=== Begin Enclosure ===
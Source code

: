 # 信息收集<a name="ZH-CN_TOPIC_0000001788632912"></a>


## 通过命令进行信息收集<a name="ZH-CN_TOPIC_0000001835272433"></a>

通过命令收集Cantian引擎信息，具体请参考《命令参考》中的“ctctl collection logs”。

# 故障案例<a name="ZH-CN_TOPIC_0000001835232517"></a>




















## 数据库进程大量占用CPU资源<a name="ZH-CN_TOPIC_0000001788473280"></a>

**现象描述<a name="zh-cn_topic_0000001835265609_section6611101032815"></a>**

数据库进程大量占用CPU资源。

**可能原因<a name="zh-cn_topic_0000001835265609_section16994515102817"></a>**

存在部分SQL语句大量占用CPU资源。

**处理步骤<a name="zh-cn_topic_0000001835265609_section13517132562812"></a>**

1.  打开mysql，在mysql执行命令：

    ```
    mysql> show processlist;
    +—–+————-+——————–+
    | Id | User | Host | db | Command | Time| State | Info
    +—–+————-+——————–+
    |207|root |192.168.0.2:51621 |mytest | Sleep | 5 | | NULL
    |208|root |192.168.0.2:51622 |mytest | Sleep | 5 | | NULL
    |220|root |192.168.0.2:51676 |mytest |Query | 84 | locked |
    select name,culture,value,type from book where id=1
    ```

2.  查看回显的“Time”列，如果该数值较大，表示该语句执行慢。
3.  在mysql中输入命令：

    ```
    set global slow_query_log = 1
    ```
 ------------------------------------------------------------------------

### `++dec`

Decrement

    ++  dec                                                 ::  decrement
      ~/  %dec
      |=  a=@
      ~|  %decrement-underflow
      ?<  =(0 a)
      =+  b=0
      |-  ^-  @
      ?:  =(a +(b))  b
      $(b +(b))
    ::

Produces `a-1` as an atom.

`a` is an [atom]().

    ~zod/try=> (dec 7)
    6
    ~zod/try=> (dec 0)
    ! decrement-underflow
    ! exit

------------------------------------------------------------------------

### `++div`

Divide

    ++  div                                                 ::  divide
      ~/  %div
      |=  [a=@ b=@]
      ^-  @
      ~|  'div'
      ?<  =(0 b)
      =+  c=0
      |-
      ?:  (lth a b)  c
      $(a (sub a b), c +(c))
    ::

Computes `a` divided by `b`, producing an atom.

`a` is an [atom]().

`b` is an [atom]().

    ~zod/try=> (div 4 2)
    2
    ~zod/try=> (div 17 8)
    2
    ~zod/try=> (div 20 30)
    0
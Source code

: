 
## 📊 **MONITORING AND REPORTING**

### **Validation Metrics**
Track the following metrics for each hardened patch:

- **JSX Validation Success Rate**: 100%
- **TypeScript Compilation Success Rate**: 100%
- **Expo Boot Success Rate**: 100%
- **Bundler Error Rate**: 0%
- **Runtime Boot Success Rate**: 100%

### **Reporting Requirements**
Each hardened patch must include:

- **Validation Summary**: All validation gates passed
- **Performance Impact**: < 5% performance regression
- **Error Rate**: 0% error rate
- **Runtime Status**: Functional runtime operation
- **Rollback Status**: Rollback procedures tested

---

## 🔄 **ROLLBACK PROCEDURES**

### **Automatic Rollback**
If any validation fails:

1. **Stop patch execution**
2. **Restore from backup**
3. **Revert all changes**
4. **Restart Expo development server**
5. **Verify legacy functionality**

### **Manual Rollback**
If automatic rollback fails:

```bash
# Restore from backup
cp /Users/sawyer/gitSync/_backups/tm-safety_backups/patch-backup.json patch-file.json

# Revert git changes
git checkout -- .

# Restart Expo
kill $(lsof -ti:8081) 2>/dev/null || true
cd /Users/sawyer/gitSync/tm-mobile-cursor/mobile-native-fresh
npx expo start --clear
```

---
=== End Enclosure ===
ASSIGNED TASK: Write down, word for word, the lines above from the one containing "- **TypeScript Compilation" through the one containing "5. **Verify legacy functionality**", both ends included.

SOLUTION:
- **TypeScript Compilation Success Rate**: 100%
- **Expo Boot Success Rate**: 100%
- **Bundler Error Rate**: 0%
- **Runtime Boot Success Rate**: 100%

### **Reporting Requirements**
Each hardened patch must include:

- **Validation Summary**: All validation gates passed
- **Performance Impact**: < 5% performance regression
- **Error Rate**: 0% error rate
- **Runtime Status**: Functional runtime operation
- **Rollback Status**: Rollback procedures tested

---

## 🔄 **ROLLBACK PROCEDURES**

### **Automatic Rollback**
If any validation fails:

1. **Stop patch execution**
2. **Restore from backup**
3. **Revert all changes**
4. **Restart Expo development server**
5. **Verify legacy functionality**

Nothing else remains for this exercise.